> Pictures paired with source code
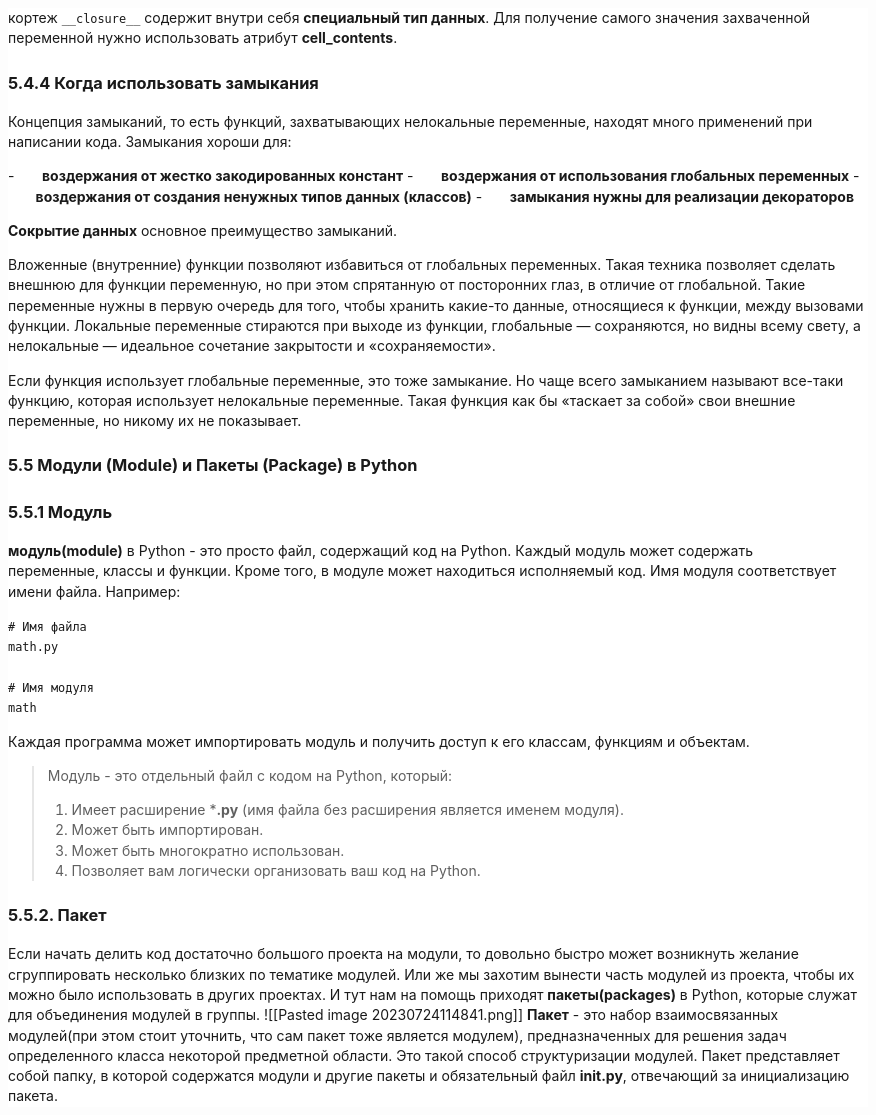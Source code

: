 кортеж `__closure__` содержит внутри себя **специальный тип данных**. Для получение самого значения захваченной переменной нужно использовать атрибут **cell_contents**.

### 5.4.4 Когда использовать замыкания

Концепция замыканий, то есть функций, захватывающих нелокальные переменные, находят много применений при написании кода. Замыкания хороши для:

-       **воздержания от жестко закодированных констант**
-       **воздержания от использования глобальных переменных**
-       **воздержания от создания ненужных типов данных (классов)**
-       **замыкания нужны для реализации декораторов**

**Сокрытие данных** основное преимущество замыканий.

Вложенные (внутренние) функции позволяют избавиться от глобальных переменных. Такая техника позволяет сделать внешнюю для функции переменную, но при этом спрятанную от посторонних глаз, в отличие от глобальной. Такие переменные нужны в первую очередь для того, чтобы хранить какие-то данные, относящиеся к функции, между вызовами функции. Локальные переменные стираются при выходе из функции, глобальные — сохраняются, но видны всему свету, а нелокальные — идеальное сочетание закрытости и «сохраняемости».

Если функция использует глобальные переменные, это тоже замыкание. Но чаще всего замыканием называют все-таки функцию, которая использует нелокальные переменные. Такая функция как бы «таскает за собой» свои внешние переменные, но никому их не показывает.

### 5.5 Модули (Module) и Пакеты (Package) в Python

### 5.5.1 Модуль

**модуль(module)** в Python - это просто файл, содержащий код на Python. Каждый модуль может содержать переменные, классы и функции. Кроме того, в модуле может находиться исполняемый код. Имя модуля соответствует имени файла. Например:

```
# Имя файла
math.py

# Имя модуля
math
```

Каждая программа может импортировать модуль и получить доступ к его классам, функциям и объектам.

> Модуль - это отдельный файл с кодом на Python, который:  
> 1. Имеет расширение ***.py** (имя файла без расширения является именем модуля).
> 2. Может быть импортирован.
> 3. Может быть многократно использован.
> 4. Позволяет вам логически организовать ваш код на Python.

### 5.5.2. Пакет

Если начать делить код достаточно большого проекта на модули, то довольно быстро может возникнуть желание сгруппировать несколько близких по тематике модулей. Или же мы захотим вынести часть модулей из проекта, чтобы их можно было использовать в других проектах. И тут нам на помощь приходят **пакеты(packages)** в Python, которые служат для объединения модулей в группы.
![[Pasted image 20230724114841.png]]
**Пакет** - это набор взаимосвязанных модулей(при этом стоит уточнить, что сам пакет тоже является модулем), предназначенных для решения задач определенного класса некоторой предметной области. Это такой способ структуризации модулей. Пакет представляет собой папку, в которой содержатся модули и другие пакеты и обязательный файл **__init__.py**, отвечающий за инициализацию пакета.
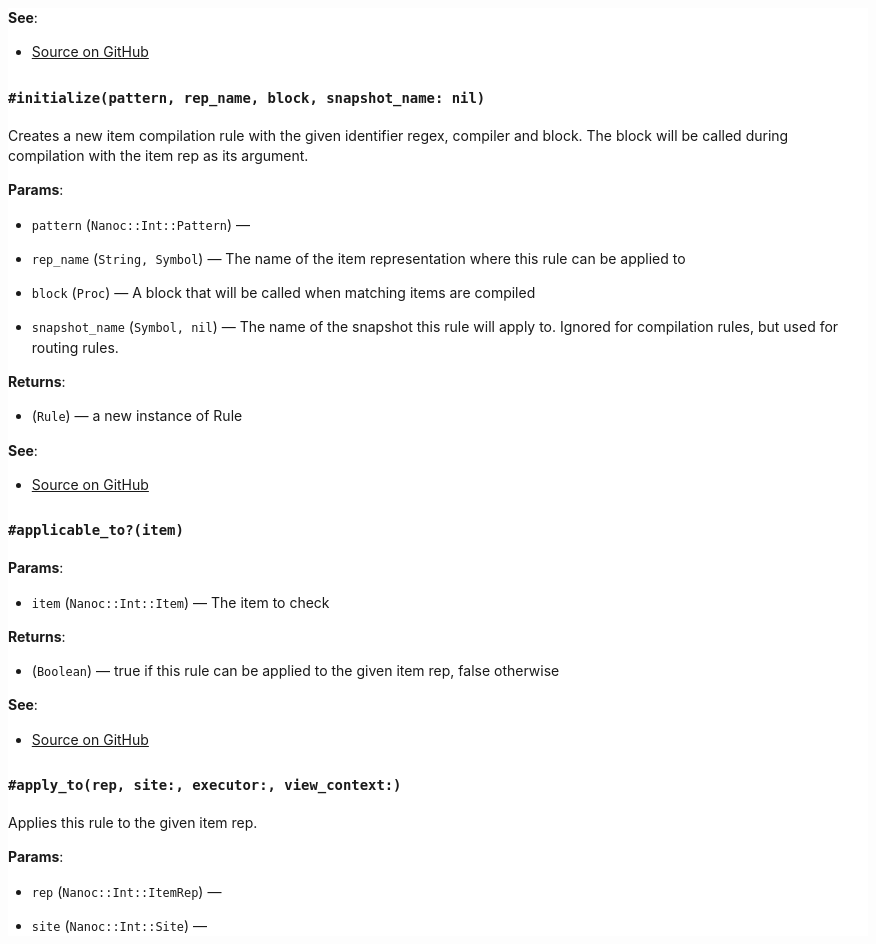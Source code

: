 

**See**:
- [Source on GitHub](https://github.com/nanoc/nanoc/blob/master/lib/nanoc/rule_dsl/rule.rb#L14)

### `#initialize(pattern, rep_name, block, snapshot_name: nil)`

Creates a new item compilation rule with the given identifier regex,
compiler and block. The block will be called during compilation with the
item rep as its argument.

**Params**:

- `pattern` (`Nanoc::Int::Pattern`) — 
  

- `rep_name` (`String, Symbol`) — The name of the item representation
where this rule can be applied to
  

- `block` (`Proc`) — A block that will be called when matching items are
compiled
  

- `snapshot_name` (`Symbol, nil`) — The name of the snapshot this rule will
apply to. Ignored for compilation rules, but used for routing rules.
  

**Returns**:

- (`Rule`) — a new instance of Rule


**See**:
- [Source on GitHub](https://github.com/nanoc/nanoc/blob/master/lib/nanoc/rule_dsl/rule.rb#L30)

### `#applicable_to?(item)`

**Params**:

- `item` (`Nanoc::Int::Item`) — The item to check
  

**Returns**:

- (`Boolean`) — true if this rule can be applied to the given item
rep, false otherwise


**See**:
- [Source on GitHub](https://github.com/nanoc/nanoc/blob/master/lib/nanoc/rule_dsl/rule.rb#L41)

### `#apply_to(rep, site:, executor:, view_context:)`

Applies this rule to the given item rep.

**Params**:

- `rep` (`Nanoc::Int::ItemRep`) — 
  

- `site` (`Nanoc::Int::Site`) — 
  
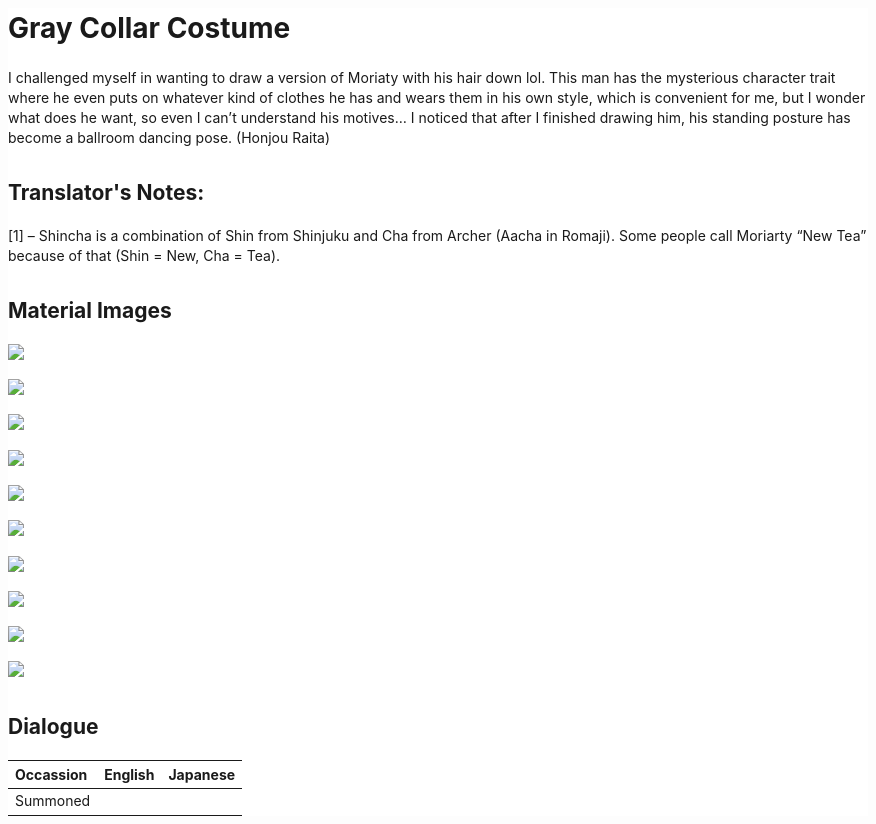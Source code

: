 # Gray Collar Costume  
  
I challenged myself in wanting to draw a version of Moriaty with his hair down lol. This man has the mysterious character trait where he even puts on whatever kind of clothes he has and wears them in his own style, which is convenient for me, but I wonder what does he want, so even I can’t understand his motives… I noticed that after I finished drawing him, his standing posture has become a ballroom dancing pose. (Honjou Raita)  
  
## Translator's Notes:  
  
[1] – Shincha is a combination of Shin from Shinjuku and Cha from Archer (Aacha in Romaji). Some people call Moriarty “New Tea” because of that (Shin = New, Cha = Tea).  
  
## Material Images  
  
![](https://github.com/Assets-I/Materials/blob/main/fgo-material-V/i-050.jpg?raw=true)  
  
![](https://github.com/Assets-I/Materials/blob/main/fgo-material-V/i-051.jpg?raw=true)  
  
![](https://github.com/Assets-I/Materials/blob/main/fgo-material-V/i-052.jpg?raw=true)  
  
![](https://github.com/Assets-I/Materials/blob/main/fgo-material-V/i-053.jpg?raw=true)  
  
![](https://github.com/Assets-I/Materials/blob/main/fgo-material-V/i-054.jpg?raw=true)  
  
![](https://github.com/Assets-I/Materials/blob/main/fgo-material-V/i-055.jpg?raw=true)  
  
![](https://github.com/Assets-I/Materials/blob/main/fgo-material-V/i-056.jpg?raw=true)  
  
![](https://github.com/Assets-I/Materials/blob/main/fgo-material-V/i-057.jpg?raw=true)  
  
![](https://github.com/Assets-I/Materials/blob/main/fgo-material-V/i-058.jpg?raw=true)  
  
![](https://github.com/Assets-I/Materials/blob/main/fgo-material-V/i-059.jpg?raw=true)  
  
## Dialogue  
  
| Occassion | English | Japanese |  
|:--------|:--------:|:--------:|  
| Summoned |  |  |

> WHAT IS BEING ASKED
Would you copy all lines in the records where the string "быть" appears?

> SOLUTION TO THIS TASK
> 2. Может быть импортирован.
> 3. Может быть многократно использован.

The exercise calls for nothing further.